The bet here is that the intrinsic value will grow over time. From its track record, it doubles every 8 years or so. Given its current outlook, with growth from emerging markets and some margin improvement, it might take a little shorter than that.

So buy Colgate-Palmolive, get that 3% dividend and see it double to 6% in 6 years and double again to 12% in 12 years! That's a Dividend Aristocrat for you.

Friday, February 18, 2011

Colgate-Palmolive - Part 3

Every stock has its risks and here we talk about Colgate's.

Colgate's biggest risk comes from its competitor - P&G. This company is the nemesis of Colgate, like Jedi vs Sith, Windows vs Mac, Man U vs Liverpool. You get the idea!

P&G has 24% of the oral care market, just a tad smaller than Colgate's 26%. P&G owns Crest - the other big toothpaste brand in US and some other parts of the world (but not in Singapore) and Oral B, the toothbrush specialist.

As we can deduce from our own personal experiences with these brands, P&G probably has a bigger market share in the not-so-profitable toothbrush and other oral products (like floss, denture solution, rinse etc) and a smaller share in toothpaste, where Colgate is really the gorilla here.

Now P&G has been trying to break Colgate's dominance in toothpaste, hence they are been aggressively pricing their products in various important markets. They are really pushing toothpastes of Crest and Oral B into the emerging markets and the biggest market - the US.

This perhaps explained the weakness in Colgate's earnings and stock performance over the past 12 to 18 mths. P&G had some moderate success and Colgate's sales growth in emerging markets indeed slowed in the recent quarters.

With risks in investment thesis, it is also usual practice to come out with mitigating factors, which would help dilute the risks. So for P&G, I guess the mitigating factor would be that the situation would probably be temporary.

This is bcos once P&G reach a optimal market share where it enjoys economies of scale as well as optimal profitability, it doesn't make sense to cut prices to gain volume any further bcos the marginal profit goes down significantly.

Let's rationally thinking about this. In a market where 80% of people uses Colgate (like Brazil or Singapore), there are probably some people who would switch to P&G bcos of price. So we can expect Colgate's share to fall. But after it falls to 60%, ie P&G now has 40% of the market, does it make further sense to throw a ton of money into advertising, sales rebate to get shelve space, and to further price cuts to gain the additional 10%?

Toothpaste is a very personal choice, there would be a group who would never switch from Colgate bcos they like the taste, or the colour or whatever. So it gets harder and harder to get more share.

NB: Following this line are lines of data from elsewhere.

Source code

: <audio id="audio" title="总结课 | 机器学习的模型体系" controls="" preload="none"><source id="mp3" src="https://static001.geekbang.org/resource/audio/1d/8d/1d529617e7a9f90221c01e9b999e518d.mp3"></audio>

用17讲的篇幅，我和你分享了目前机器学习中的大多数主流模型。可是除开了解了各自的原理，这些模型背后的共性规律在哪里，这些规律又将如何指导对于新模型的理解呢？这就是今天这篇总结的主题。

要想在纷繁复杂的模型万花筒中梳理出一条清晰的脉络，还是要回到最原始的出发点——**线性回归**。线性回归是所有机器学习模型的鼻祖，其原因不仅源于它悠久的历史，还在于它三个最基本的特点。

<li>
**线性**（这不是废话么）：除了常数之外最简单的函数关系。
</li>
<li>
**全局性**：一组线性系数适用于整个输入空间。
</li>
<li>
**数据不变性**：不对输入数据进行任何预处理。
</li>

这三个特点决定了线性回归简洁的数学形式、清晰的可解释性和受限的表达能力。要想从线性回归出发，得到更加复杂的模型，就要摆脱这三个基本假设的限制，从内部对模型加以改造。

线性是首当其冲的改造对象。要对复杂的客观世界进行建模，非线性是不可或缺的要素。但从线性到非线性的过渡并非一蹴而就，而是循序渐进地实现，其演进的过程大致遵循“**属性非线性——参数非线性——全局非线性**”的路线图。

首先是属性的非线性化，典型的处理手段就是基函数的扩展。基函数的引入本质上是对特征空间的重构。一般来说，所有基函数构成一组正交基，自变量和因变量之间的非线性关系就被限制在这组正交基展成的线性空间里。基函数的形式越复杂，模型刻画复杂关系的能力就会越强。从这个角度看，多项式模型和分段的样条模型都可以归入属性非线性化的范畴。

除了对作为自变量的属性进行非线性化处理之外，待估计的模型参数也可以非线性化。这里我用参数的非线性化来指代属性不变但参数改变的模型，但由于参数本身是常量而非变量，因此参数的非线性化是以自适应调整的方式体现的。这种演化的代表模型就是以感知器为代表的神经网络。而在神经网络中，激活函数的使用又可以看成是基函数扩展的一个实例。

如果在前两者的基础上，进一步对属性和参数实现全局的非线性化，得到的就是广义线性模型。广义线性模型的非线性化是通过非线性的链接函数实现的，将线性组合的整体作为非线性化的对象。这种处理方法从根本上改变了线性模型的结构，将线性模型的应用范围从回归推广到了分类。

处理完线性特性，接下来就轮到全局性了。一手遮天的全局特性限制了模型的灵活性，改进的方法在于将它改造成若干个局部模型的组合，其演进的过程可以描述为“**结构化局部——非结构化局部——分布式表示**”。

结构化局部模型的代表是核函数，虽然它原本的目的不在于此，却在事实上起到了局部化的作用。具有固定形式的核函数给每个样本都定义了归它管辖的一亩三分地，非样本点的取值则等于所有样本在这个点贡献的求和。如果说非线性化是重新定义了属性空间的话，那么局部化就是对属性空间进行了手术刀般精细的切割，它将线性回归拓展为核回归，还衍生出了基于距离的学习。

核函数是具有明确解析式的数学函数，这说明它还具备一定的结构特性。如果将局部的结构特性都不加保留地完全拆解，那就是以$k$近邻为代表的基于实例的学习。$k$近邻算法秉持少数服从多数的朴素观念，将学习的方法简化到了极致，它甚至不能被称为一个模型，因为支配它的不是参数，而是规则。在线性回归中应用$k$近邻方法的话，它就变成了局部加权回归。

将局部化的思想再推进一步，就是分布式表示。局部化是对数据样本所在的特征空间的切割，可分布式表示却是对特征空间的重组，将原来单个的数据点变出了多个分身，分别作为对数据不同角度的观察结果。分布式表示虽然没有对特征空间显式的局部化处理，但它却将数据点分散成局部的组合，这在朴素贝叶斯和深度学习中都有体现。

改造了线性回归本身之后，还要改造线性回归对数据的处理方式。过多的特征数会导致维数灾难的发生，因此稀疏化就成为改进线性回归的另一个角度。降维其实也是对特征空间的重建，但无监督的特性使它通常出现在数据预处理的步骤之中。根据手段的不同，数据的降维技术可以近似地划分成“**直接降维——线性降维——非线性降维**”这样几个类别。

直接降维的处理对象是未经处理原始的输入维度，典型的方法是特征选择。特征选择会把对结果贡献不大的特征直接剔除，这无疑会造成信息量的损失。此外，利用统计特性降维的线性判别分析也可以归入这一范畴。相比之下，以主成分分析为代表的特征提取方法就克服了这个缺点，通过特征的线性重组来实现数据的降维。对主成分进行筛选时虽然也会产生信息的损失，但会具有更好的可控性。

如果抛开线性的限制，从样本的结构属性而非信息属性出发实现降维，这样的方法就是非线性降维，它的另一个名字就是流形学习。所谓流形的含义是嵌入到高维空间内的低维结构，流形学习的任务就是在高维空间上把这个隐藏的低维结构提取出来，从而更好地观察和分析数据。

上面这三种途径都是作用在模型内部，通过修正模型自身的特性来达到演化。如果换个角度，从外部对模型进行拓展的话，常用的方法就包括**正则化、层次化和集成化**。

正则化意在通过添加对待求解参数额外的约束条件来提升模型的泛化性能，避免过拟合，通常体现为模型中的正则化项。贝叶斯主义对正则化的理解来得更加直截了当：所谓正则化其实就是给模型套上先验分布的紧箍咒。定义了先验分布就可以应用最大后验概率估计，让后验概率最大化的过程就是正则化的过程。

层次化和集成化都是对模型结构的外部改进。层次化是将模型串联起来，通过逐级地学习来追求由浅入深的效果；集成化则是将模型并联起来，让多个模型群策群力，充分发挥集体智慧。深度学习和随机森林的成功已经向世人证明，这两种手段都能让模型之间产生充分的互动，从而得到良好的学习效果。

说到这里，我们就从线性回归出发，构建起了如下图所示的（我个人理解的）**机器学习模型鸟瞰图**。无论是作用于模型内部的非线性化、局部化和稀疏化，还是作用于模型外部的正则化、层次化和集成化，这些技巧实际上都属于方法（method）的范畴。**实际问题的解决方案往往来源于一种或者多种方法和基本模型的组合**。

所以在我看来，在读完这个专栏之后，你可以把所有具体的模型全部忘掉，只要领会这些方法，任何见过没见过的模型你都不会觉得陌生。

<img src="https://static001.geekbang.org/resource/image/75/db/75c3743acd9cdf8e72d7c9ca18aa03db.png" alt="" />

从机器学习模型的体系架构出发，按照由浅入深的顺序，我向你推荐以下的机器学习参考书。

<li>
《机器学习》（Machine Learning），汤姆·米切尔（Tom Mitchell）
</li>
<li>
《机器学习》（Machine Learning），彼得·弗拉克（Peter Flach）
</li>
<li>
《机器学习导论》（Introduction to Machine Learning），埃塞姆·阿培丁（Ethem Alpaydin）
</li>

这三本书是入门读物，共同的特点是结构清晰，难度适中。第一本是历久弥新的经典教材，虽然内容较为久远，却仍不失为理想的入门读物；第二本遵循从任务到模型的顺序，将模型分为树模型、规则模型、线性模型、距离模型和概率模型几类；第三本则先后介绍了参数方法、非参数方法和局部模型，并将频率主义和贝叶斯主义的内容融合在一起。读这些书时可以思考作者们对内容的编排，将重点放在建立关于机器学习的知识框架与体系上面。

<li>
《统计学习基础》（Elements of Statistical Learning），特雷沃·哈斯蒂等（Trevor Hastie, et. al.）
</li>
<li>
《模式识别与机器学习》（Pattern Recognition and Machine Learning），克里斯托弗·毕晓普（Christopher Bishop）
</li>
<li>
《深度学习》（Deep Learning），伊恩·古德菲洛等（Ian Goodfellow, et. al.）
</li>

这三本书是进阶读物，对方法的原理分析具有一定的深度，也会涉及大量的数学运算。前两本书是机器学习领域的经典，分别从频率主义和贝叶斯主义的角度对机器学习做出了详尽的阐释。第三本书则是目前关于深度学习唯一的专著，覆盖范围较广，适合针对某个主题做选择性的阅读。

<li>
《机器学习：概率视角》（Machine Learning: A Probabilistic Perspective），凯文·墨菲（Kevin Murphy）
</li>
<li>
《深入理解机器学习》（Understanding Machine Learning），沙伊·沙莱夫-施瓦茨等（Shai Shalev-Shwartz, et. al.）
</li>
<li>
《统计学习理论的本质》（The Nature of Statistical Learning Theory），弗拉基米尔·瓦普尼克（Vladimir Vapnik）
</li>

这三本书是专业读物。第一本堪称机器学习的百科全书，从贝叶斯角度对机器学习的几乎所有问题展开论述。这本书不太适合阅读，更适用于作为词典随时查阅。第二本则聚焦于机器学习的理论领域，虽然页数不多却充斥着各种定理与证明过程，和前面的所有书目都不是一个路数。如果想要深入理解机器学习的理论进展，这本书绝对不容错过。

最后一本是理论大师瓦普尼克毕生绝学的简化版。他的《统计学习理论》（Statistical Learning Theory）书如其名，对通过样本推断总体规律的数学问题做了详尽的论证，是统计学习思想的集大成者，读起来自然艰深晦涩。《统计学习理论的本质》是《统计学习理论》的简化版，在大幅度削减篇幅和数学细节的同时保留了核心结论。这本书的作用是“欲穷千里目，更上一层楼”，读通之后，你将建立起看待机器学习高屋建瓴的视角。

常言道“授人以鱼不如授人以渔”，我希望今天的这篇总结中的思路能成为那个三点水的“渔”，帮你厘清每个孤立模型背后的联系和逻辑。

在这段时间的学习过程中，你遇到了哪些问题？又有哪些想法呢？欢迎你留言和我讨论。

Of course, P&G also risks Colgate's retaliation. Colgate has lower manufacturing costs bcos of its bigger scale and its first mover advantage. Colgate's local factories are probably built years ago, fully depreciated with more experience staff and sales people. If Colgate embarks on a price war, P&G will lose.

Hence it is likely that P&G would stop cutting prices once it has gained some share and some loyal customers. P&G stands to gain more by maintaining prices, improving margins and just enjoying the organic growth of the market. As the market is growing rapidly, I believe there is room to accomodate 2 players. This means that Colgate would not get to same spectacular growth it enjoyed bcos of P&G's entrance but it's still respectable growth in a great business in the right geographical regions.

As a last note, in a industry where there are only a few players, it make sense to maintain some price discipline such that all the players can make good margins. This is something akin to the Prisoners' Dilemma that we talked about. Both players stand to gain if they cooperate rather than fight.

Monday, February 07, 2011

Colgate-Palmolive - Part 2

Colgate is very big in toothpaste. This is something that is well-known but yet underrated. When I tell people Darlie also belongs to Colgate, most people are pleasantly surprised.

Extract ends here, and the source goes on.